A Strasbourg, l’Allemagne est à portée de tram. Comme beaucoup d’autres, je l’ai découvert en posant mes valises dans la capitale alsacienne, de l’Europe, des droits de l’Homme (et de Noël, paraît-il). On franchit la frontière sur le Rhin sans même y penser ou plutôt, on s’amuse de ne plus avoir à y penser. La réconciliation entre les deux pays est devenue amitié. Lorsqu’ils se chamaillent, c’est pour mieux se réconcilier. Voici donc pour l’image idyllique de la concorde.

Les apparences, pourtant, sont parfois trompeuses. Depuis quelques années, les chemins divergent. Et les campagnes électorales menées de part et d’autre en sont la manifestation éclatante.

Qu’on en juge. En Allemagne, l’immigration n’a pas été un thème de la campagne pour la succession d’Angela Merkel. Au contraire, l’économie allemande s’est mise au service de l’intégration des nouveaux venus, syriens notamment, auxquels l’ex-chancelière avait ouvert grandes les portes de son pays. Son successeur, Olaf Scholz, est un social-démocrate à la tête d’une coalition inédite qui réunit, outre son parti, le SPD, les Verts et les Libéraux. Ces trois forces politiques ont fait de leurs différences une force. L’Allemagne, qui a tourné le dos au nucléaire après Fukushima, s’engage désormais à marche forcée sur le chemin des énergies renouvelables et prendra, n’en doutons pas, une avance considérable sur ce terrain. L’économie sociale de marché reste le fil directeur de la société allemande dont elle a assuré la prospérité.

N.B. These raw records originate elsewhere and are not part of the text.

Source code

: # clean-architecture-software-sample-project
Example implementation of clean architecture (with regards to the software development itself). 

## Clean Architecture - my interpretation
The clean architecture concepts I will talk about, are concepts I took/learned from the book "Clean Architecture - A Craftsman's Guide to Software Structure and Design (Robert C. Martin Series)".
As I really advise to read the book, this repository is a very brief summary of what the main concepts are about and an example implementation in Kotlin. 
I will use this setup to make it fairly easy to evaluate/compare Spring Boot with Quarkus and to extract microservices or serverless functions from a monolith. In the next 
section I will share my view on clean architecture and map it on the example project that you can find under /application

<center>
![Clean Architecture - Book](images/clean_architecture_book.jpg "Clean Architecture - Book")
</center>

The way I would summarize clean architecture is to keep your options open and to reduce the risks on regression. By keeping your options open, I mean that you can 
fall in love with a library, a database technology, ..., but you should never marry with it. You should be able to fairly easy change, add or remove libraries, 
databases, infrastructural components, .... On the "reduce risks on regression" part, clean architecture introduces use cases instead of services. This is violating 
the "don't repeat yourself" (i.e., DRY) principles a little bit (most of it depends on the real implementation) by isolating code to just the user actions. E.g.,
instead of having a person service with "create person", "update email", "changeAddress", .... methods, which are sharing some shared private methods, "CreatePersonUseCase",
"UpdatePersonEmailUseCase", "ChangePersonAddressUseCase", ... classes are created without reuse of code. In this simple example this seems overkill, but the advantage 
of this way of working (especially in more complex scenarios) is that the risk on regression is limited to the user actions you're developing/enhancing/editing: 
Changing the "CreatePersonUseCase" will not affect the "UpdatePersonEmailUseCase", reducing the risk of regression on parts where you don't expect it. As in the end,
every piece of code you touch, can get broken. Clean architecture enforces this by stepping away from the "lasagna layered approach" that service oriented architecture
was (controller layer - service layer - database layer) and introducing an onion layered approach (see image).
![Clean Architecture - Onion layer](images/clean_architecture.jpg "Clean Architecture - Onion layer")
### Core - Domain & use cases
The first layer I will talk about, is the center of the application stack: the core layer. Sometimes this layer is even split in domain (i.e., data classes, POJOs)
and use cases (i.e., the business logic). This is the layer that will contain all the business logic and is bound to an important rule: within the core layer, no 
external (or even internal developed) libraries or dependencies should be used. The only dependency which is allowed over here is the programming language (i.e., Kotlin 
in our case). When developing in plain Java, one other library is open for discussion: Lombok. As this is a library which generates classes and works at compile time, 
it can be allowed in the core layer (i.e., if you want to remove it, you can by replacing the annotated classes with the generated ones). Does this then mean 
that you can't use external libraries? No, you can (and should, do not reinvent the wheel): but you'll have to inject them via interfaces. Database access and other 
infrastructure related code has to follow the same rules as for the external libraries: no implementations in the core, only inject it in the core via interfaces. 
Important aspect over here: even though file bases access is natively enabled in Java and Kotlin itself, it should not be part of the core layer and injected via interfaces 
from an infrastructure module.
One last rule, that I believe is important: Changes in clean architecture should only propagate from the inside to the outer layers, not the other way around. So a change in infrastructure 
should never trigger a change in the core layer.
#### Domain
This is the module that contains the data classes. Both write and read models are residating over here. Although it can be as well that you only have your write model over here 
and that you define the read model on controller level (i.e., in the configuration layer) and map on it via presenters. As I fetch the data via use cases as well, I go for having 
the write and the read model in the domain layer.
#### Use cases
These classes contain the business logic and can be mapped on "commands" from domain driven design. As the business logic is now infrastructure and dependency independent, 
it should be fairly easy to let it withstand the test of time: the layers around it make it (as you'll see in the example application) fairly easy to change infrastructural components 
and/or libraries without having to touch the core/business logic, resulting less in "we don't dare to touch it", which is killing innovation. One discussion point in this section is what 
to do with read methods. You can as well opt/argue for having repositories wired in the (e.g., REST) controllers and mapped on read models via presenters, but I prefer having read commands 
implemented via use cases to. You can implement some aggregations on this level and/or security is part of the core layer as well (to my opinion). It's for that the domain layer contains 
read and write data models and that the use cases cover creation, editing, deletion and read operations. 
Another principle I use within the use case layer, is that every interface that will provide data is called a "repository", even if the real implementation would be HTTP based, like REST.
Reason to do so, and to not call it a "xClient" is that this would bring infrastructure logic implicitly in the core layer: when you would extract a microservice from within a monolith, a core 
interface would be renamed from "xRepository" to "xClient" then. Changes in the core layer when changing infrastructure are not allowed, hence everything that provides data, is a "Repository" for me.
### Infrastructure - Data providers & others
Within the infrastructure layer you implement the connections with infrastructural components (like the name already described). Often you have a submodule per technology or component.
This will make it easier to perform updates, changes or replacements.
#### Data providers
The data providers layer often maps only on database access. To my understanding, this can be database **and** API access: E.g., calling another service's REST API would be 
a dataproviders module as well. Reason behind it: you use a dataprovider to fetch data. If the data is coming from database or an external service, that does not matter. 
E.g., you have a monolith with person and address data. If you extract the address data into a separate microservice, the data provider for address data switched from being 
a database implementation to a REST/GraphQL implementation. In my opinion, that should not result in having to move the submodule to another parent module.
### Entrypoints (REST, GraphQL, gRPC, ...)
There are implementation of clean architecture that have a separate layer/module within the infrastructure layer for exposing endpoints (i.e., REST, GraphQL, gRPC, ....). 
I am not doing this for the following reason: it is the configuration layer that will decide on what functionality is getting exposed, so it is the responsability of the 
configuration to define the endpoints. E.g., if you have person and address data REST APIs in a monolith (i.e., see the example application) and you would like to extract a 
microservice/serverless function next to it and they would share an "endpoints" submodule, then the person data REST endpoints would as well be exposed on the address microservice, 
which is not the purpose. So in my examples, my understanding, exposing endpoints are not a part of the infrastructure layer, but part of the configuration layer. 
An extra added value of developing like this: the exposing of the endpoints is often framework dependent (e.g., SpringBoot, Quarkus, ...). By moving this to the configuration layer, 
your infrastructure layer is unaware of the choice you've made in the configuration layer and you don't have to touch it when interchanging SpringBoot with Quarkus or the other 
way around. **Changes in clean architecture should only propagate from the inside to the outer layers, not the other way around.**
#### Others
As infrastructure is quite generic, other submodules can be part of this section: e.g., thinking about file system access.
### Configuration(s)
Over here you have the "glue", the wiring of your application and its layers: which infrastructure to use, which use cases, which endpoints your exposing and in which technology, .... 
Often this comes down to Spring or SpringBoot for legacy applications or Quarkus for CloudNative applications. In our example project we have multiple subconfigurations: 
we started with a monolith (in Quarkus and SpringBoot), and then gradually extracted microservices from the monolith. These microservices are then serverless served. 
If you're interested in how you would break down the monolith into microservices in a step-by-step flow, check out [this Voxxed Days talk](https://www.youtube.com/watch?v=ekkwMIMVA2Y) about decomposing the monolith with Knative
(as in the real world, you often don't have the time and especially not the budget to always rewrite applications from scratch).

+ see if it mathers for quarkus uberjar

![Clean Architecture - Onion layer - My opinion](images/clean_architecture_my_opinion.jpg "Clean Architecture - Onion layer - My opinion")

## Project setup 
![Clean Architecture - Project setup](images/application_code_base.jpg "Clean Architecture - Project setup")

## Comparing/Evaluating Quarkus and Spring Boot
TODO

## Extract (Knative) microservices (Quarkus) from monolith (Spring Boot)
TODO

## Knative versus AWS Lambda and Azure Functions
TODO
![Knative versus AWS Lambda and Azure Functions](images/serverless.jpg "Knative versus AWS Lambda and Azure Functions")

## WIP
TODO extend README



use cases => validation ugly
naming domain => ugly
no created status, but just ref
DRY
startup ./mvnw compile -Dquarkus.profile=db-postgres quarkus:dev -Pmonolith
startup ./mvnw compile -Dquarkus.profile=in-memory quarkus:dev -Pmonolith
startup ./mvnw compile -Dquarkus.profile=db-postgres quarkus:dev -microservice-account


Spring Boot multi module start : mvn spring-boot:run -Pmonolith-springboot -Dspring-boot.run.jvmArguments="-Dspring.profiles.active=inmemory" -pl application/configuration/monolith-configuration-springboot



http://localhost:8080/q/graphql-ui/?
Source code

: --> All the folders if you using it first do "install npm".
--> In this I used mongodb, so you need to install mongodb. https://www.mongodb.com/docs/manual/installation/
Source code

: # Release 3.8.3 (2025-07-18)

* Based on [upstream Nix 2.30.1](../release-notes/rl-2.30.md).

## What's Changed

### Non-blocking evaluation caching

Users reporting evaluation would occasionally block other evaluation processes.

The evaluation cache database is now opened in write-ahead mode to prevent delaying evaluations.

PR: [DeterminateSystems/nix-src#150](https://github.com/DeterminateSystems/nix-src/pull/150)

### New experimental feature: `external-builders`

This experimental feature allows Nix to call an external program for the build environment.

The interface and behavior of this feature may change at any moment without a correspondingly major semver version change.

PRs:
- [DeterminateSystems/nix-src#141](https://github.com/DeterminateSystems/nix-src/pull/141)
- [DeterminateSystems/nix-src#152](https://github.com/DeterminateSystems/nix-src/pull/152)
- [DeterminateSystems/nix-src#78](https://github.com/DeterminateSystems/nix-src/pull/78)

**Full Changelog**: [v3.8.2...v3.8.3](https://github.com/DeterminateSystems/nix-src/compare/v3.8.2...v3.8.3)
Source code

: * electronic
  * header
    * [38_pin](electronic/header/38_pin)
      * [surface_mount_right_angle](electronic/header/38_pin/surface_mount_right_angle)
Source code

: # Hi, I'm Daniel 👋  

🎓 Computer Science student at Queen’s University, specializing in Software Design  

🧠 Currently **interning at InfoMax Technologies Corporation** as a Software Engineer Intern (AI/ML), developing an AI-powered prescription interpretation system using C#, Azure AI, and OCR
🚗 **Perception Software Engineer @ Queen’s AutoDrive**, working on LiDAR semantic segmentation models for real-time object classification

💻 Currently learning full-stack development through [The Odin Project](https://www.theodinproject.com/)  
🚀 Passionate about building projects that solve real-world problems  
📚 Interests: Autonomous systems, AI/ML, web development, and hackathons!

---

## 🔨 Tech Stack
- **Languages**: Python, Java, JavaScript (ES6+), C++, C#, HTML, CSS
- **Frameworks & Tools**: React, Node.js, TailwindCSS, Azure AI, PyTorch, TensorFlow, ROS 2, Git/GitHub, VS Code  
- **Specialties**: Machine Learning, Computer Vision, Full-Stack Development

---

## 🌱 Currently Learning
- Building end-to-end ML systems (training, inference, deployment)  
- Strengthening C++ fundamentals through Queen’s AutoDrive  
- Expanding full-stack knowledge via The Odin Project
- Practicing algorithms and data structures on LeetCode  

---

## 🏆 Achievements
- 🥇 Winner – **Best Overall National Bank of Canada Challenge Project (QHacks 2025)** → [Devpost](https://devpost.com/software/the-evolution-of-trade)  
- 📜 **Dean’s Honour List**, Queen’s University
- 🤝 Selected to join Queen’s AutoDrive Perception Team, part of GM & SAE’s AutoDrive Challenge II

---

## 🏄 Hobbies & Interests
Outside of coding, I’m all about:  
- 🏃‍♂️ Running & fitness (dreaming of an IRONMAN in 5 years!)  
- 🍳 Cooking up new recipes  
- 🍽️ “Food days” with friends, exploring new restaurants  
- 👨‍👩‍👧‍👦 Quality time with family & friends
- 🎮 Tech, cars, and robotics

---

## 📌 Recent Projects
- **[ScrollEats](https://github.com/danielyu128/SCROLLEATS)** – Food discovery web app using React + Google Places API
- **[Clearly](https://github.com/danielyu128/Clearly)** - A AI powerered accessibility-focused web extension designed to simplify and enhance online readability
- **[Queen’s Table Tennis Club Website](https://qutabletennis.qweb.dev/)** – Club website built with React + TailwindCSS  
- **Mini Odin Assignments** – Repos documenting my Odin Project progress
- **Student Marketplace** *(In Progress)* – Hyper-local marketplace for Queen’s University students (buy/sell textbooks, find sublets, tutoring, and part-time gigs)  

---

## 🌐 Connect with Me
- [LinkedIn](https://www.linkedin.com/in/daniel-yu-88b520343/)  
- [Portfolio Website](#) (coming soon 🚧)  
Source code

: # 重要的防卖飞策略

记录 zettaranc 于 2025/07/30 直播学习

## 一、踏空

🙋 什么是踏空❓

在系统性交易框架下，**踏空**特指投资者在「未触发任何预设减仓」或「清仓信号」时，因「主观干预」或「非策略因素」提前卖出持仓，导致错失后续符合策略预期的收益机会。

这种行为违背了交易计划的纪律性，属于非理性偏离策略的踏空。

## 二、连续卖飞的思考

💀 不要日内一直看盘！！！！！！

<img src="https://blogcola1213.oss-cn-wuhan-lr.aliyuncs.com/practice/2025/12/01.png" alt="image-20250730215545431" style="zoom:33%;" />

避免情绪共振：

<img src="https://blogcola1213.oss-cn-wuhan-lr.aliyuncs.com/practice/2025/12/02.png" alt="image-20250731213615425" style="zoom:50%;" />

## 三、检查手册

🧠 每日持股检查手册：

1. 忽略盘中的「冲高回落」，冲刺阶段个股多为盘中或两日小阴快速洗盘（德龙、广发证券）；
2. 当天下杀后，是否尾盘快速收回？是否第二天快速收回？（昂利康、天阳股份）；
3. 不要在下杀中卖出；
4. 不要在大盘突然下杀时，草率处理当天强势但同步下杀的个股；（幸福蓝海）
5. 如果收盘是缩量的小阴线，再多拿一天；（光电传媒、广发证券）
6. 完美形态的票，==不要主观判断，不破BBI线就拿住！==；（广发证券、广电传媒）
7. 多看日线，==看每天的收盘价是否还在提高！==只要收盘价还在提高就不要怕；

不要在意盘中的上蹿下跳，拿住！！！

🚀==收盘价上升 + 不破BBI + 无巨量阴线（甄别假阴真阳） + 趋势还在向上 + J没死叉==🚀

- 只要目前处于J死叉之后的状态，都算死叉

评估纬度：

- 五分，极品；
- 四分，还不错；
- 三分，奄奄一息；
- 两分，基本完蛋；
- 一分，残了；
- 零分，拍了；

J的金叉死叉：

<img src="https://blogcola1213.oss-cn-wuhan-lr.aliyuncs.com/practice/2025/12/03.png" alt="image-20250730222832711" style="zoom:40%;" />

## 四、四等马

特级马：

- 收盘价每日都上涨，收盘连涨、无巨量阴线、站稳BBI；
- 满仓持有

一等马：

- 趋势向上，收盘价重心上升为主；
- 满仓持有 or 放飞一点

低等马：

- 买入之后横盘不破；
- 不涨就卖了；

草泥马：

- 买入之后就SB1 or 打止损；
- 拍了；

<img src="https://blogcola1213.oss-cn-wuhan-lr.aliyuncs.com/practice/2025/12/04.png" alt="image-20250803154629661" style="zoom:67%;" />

En France, la campagne se focalise sur la « sécurité » et donc, pour la droite et l’extrême droite, sur l’immigration. Le concours de beauté entre Le Pen et Zemmour occupe le débat médiatique. La gauche s’est égarée dans un gloubi-boulga idéologique faute d’avoir su affirmer avec François Hollande son ancrage social-démocrate. La dette explose quand les taux d’intérêt menacent de remonter ce qui pourrait la rendre rapidement insoutenable. Le nucléaire, énergie polluante s’il en est, se voit soudainement paré de toutes les vertus. A gauche, on rase gratis à tous les étages, comme s’il suffisait de lancer des chiffres sur les estrades pour réduire les inégalités. Mais la question de la relance de notre industrie, à la peine depuis des décennies, est à peine abordée.

Tout ceci devrait nous interroger. Et puisque cet « édito » s’adresse à un Club de la presse et donc à des journalistes, je forme humblement le voeu que chacun d’entre nous s’empare de ces questions, au-delà de l’air du temps.